Stored data entries:

━━━━━━━━━━━━━━━━━━━━━━━━━━━━━━

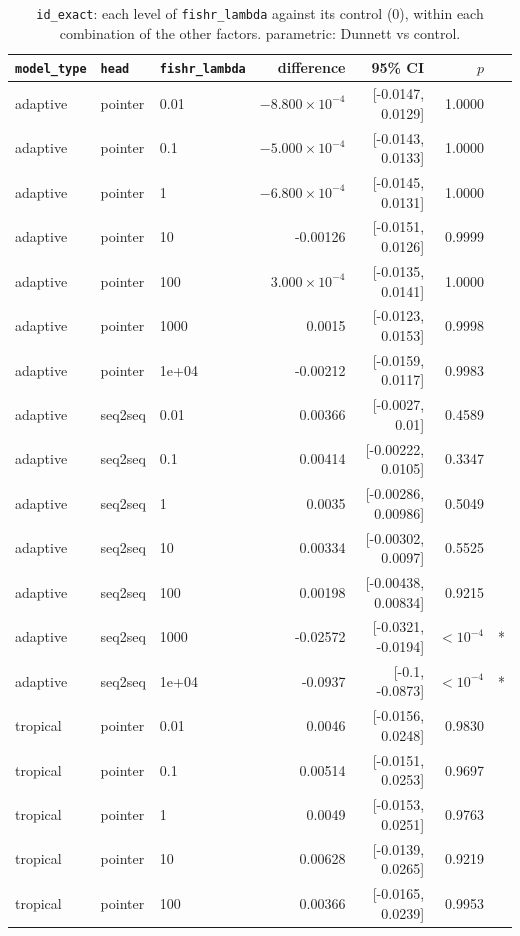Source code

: \documentclass[10pt]{article}
\begin{document}
{\small
\begin{longtable}{lllrrrl}
\caption{\texttt{id\_exact}: each level of \texttt{fishr\_lambda} against its control (0), within each combination of the other factors. parametric: Dunnett vs control.}\label{tab:control-id_exact}\\
\toprule
\texttt{model\_type} & \texttt{head} & \texttt{fishr\_lambda} & difference & 95\% CI & $p$ & \\
\midrule
\endhead
adaptive & pointer & 0.01 & $-8.800\times10^{-4}$ & [-0.0147, 0.0129] & 1.0000 & \\
adaptive & pointer & 0.1 & $-5.000\times10^{-4}$ & [-0.0143, 0.0133] & 1.0000 & \\
adaptive & pointer & 1 & $-6.800\times10^{-4}$ & [-0.0145, 0.0131] & 1.0000 & \\
adaptive & pointer & 10 & -0.00126 & [-0.0151, 0.0126] & 0.9999 & \\
adaptive & pointer & 100 & $3.000\times10^{-4}$ & [-0.0135, 0.0141] & 1.0000 & \\
adaptive & pointer & 1000 & 0.0015 & [-0.0123, 0.0153] & 0.9998 & \\
adaptive & pointer & 1e+04 & -0.00212 & [-0.0159, 0.0117] & 0.9983 & \\
adaptive & seq2seq & 0.01 & 0.00366 & [-0.0027, 0.01] & 0.4589 & \\
adaptive & seq2seq & 0.1 & 0.00414 & [-0.00222, 0.0105] & 0.3347 & \\
adaptive & seq2seq & 1 & 0.0035 & [-0.00286, 0.00986] & 0.5049 & \\
adaptive & seq2seq & 10 & 0.00334 & [-0.00302, 0.0097] & 0.5525 & \\
adaptive & seq2seq & 100 & 0.00198 & [-0.00438, 0.00834] & 0.9215 & \\
adaptive & seq2seq & 1000 & -0.02572 & [-0.0321, -0.0194] & $<10^{-4}$ & *\\
adaptive & seq2seq & 1e+04 & -0.0937 & [-0.1, -0.0873] & $<10^{-4}$ & *\\
tropical & pointer & 0.01 & 0.0046 & [-0.0156, 0.0248] & 0.9830 & \\
tropical & pointer & 0.1 & 0.00514 & [-0.0151, 0.0253] & 0.9697 & \\
tropical & pointer & 1 & 0.0049 & [-0.0153, 0.0251] & 0.9763 & \\
tropical & pointer & 10 & 0.00628 & [-0.0139, 0.0265] & 0.9219 & \\
tropical & pointer & 100 & 0.00366 & [-0.0165, 0.0239] & 0.9953 & \\

\end{longtable}}
\end{document}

━━━━━━━━━━━━━━━━━━━━━━━━━━━━━━

Reprint exactly the lines above that start at the one with "adaptive & pointer & 0.01" and end at the one with "adaptive & pointer & 1000", keeping both and adding none.

adaptive & pointer & 0.01 & $-8.800\times10^{-4}$ & [-0.0147, 0.0129] & 1.0000 & \\
adaptive & pointer & 0.1 & $-5.000\times10^{-4}$ & [-0.0143, 0.0133] & 1.0000 & \\
adaptive & pointer & 1 & $-6.800\times10^{-4}$ & [-0.0145, 0.0131] & 1.0000 & \\
adaptive & pointer & 10 & -0.00126 & [-0.0151, 0.0126] & 0.9999 & \\
adaptive & pointer & 100 & $3.000\times10^{-4}$ & [-0.0135, 0.0141] & 1.0000 & \\
adaptive & pointer & 1000 & 0.0015 & [-0.0123, 0.0153] & 0.9998 & \\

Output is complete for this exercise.